__What you have to do__. Without including any images, set down the records below exactly.

__Material for this exercise__.
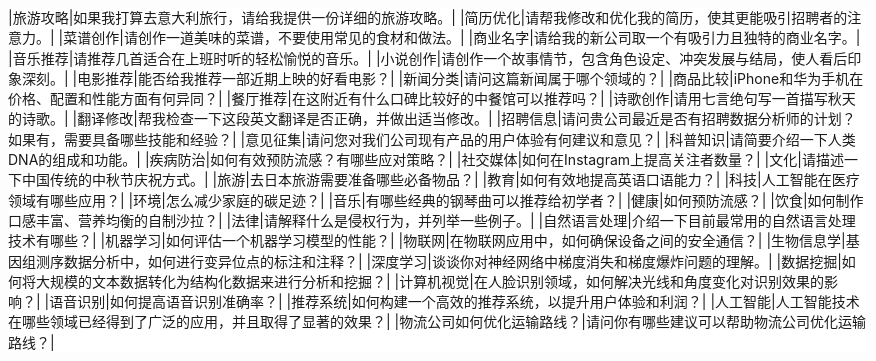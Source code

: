 |旅游攻略|如果我打算去意大利旅行，请给我提供一份详细的旅游攻略。|
|简历优化|请帮我修改和优化我的简历，使其更能吸引招聘者的注意力。|
|菜谱创作|请创作一道美味的菜谱，不要使用常见的食材和做法。|
|商业名字|请给我的新公司取一个有吸引力且独特的商业名字。|
|音乐推荐|请推荐几首适合在上班时听的轻松愉悦的音乐。|
|小说创作|请创作一个故事情节，包含角色设定、冲突发展与结局，使人看后印象深刻。|
|电影推荐|能否给我推荐一部近期上映的好看电影？|
|新闻分类|请问这篇新闻属于哪个领域的？|
|商品比较|iPhone和华为手机在价格、配置和性能方面有何异同？|
|餐厅推荐|在这附近有什么口碑比较好的中餐馆可以推荐吗？|
|诗歌创作|请用七言绝句写一首描写秋天的诗歌。|
|翻译修改|帮我检查一下这段英文翻译是否正确，并做出适当修改。|
|招聘信息|请问贵公司最近是否有招聘数据分析师的计划？如果有，需要具备哪些技能和经验？|
|意见征集|请问您对我们公司现有产品的用户体验有何建议和意见？|
|科普知识|请简要介绍一下人类DNA的组成和功能。|
|疾病防治|如何有效预防流感？有哪些应对策略？|
|社交媒体|如何在Instagram上提高关注者数量？|
|文化|请描述一下中国传统的中秋节庆祝方式。|
|旅游|去日本旅游需要准备哪些必备物品？|
|教育|如何有效地提高英语口语能力？|
|科技|人工智能在医疗领域有哪些应用？|
|环境|怎么减少家庭的碳足迹？|
|音乐|有哪些经典的钢琴曲可以推荐给初学者？|
|健康|如何预防流感？|
|饮食|如何制作口感丰富、营养均衡的自制沙拉？|
|法律|请解释什么是侵权行为，并列举一些例子。|
|自然语言处理|介绍一下目前最常用的自然语言处理技术有哪些？|
|机器学习|如何评估一个机器学习模型的性能？|
|物联网|在物联网应用中，如何确保设备之间的安全通信？|
|生物信息学|基因组测序数据分析中，如何进行变异位点的标注和注释？|
|深度学习|谈谈你对神经网络中梯度消失和梯度爆炸问题的理解。|
|数据挖掘|如何将大规模的文本数据转化为结构化数据来进行分析和挖掘？|
|计算机视觉|在人脸识别领域，如何解决光线和角度变化对识别效果的影响？|
|语音识别|如何提高语音识别准确率？|
|推荐系统|如何构建一个高效的推荐系统，以提升用户体验和利润？|
|人工智能|人工智能技术在哪些领域已经得到了广泛的应用，并且取得了显著的效果？|
|物流公司如何优化运输路线？|请问你有哪些建议可以帮助物流公司优化运输路线？|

__Task answer__.
Source code

: |旅游攻略|如果我打算去意大利旅行，请给我提供一份详细的旅游攻略。|
|简历优化|请帮我修改和优化我的简历，使其更能吸引招聘者的注意力。|
|菜谱创作|请创作一道美味的菜谱，不要使用常见的食材和做法。|
|商业名字|请给我的新公司取一个有吸引力且独特的商业名字。|
|音乐推荐|请推荐几首适合在上班时听的轻松愉悦的音乐。|
|小说创作|请创作一个故事情节，包含角色设定、冲突发展与结局，使人看后印象深刻。|
|电影推荐|能否给我推荐一部近期上映的好看电影？|
|新闻分类|请问这篇新闻属于哪个领域的？|
|商品比较|iPhone和华为手机在价格、配置和性能方面有何异同？|
|餐厅推荐|在这附近有什么口碑比较好的中餐馆可以推荐吗？|
|诗歌创作|请用七言绝句写一首描写秋天的诗歌。|
|翻译修改|帮我检查一下这段英文翻译是否正确，并做出适当修改。|
|招聘信息|请问贵公司最近是否有招聘数据分析师的计划？如果有，需要具备哪些技能和经验？|
|意见征集|请问您对我们公司现有产品的用户体验有何建议和意见？|
|科普知识|请简要介绍一下人类DNA的组成和功能。|
|疾病防治|如何有效预防流感？有哪些应对策略？|
|社交媒体|如何在Instagram上提高关注者数量？|
|文化|请描述一下中国传统的中秋节庆祝方式。|
|旅游|去日本旅游需要准备哪些必备物品？|
|教育|如何有效地提高英语口语能力？|
|科技|人工智能在医疗领域有哪些应用？|
|环境|怎么减少家庭的碳足迹？|
|音乐|有哪些经典的钢琴曲可以推荐给初学者？|
|健康|如何预防流感？|
|饮食|如何制作口感丰富、营养均衡的自制沙拉？|
|法律|请解释什么是侵权行为，并列举一些例子。|
|自然语言处理|介绍一下目前最常用的自然语言处理技术有哪些？|
|机器学习|如何评估一个机器学习模型的性能？|
|物联网|在物联网应用中，如何确保设备之间的安全通信？|
|生物信息学|基因组测序数据分析中，如何进行变异位点的标注和注释？|
|深度学习|谈谈你对神经网络中梯度消失和梯度爆炸问题的理解。|
|数据挖掘|如何将大规模的文本数据转化为结构化数据来进行分析和挖掘？|
|计算机视觉|在人脸识别领域，如何解决光线和角度变化对识别效果的影响？|
|语音识别|如何提高语音识别准确率？|
|推荐系统|如何构建一个高效的推荐系统，以提升用户体验和利润？|
|人工智能|人工智能技术在哪些领域已经得到了广泛的应用，并且取得了显著的效果？|
|物流公司如何优化运输路线？|请问你有哪些建议可以帮助物流公司优化运输路线？|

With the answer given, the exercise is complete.